Herzberg admires “the consumer protection innovations of the 1970s” related to the Controlled Substances Act. In general, they are supply‐side regulations that aim to protect consumers. Specific regulations included requirements on what information labels must display, identification of and scrutiny of doctors who were heavy prescribers, and limits on prescription refills.
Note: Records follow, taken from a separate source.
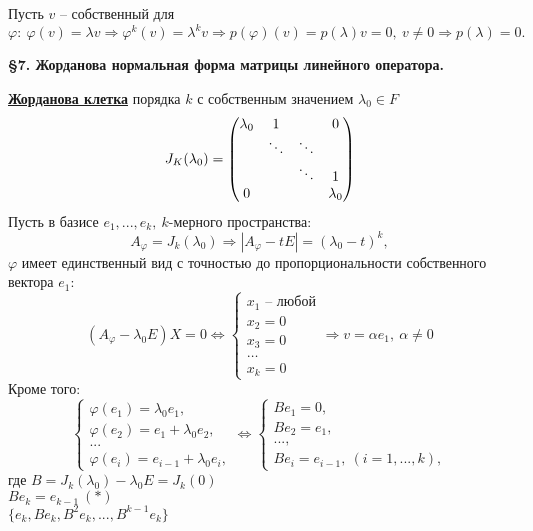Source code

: \documentclass[a4paper, 12pt]{article}
\theoremstyle{definition}
\begin{document}
    Пусть $v$ -- собственный для $\varphi:\ \varphi(v) = 
    \lambda v \Longrightarrow \varphi^k(v) = \lambda^kv
    \Longrightarrow p(\varphi)(v) = p(\lambda)v = 0,\ v \neq 0
    \Longrightarrow p(\lambda) = 0.$
    \newpage
    \begin{center}
        \begin{Large}
            \textbf{\S 7. Жорданова нормальная форма матрицы
            линейного оператора.} 
        \end{Large}
    \end{center}
    \underline{\textbf{Жорданова клетка}} порядка $k$ с собственным
    значением $\lambda_0 \in F$
    $$J_K(\lambda_0) = 
    \begin{pmatrix}
        \lambda_0 & 1 & \null & 0\\
        \null & \ddots & \ddots & \null\\
        \null & \null & \ddots & 1\\
        0 & \null & \null & \lambda_0
    \end{pmatrix}
    $$
    Пусть в базисе $e_1,...,e_k,\ k$-мерного пространства:
    $$A_\varphi  =J_k(\lambda_0) \Longrightarrow |A_\varphi
    - t E| = (\lambda_0 - t)^k,$$ $\varphi$ имеет 
    единственный вид с точностью до пропорциональности
    собственного вектора $e_1:$$$(A_\varphi - \lambda_0 E)X = 0
    \Longleftrightarrow 
    \begin{cases}
        x_1 \text{ -- любой}\\x_2 = 0\\x_3 = 0\\\dots\\x_k = 0
    \end{cases}  \Longrightarrow 
    v = \alpha e_1,\ \alpha \neq 0$$  
    Кроме того:
    $$\begin{cases}
        \varphi(e_1) = \lambda_0e_1,\\
        \varphi(e_2) = e_1 + \lambda_0e_2,\\...
        \\\varphi(e_i) = e_{i-1} + \lambda_0e_i,
    \end{cases} \Longleftrightarrow  
    \begin{cases}
        Be_1 = 0,\\ Be_2 = e_1,\\...,\\
    Be_i = e_{i-1},\ (i = 1,...,k),
    \end{cases}$$где $B = J_k(\lambda_0) - \lambda_0E = J_k(0)$ 
    \\$Be_k = e_{k-1}\ (*)$\\$\{e_k, Be_k, B^2e_k,...,B^{k-1}e_k\}$
\end{document}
He offers this evidence for the benefit of these policies: “The 1970s saw declines in both the overall volume of sedative and stimulant use, and the overall volume of emergency room visits and fatal overdoses linked to those drugs.”
Aside from tactical regulations, Herzberg recommends a principle of “harm reduction” that distinguishes between “safe and unsafe use rather than medical and nonmedical use.” Recognizing that there are both benefits and costs of pharmaceutical drugs, he imagines that regulating the market for drugs could be like regulating the market for cars. That approach to policy seems sensible. At the same time, we should be as wary of government officials wielding and enforcing monopoly power as we are of unethical capitalists seeking profits.
Herzberg’s history proves that good drug policy is difficult to achieve. Perhaps the difficulty is rooted as much in human nature as it is in the role of markets and government.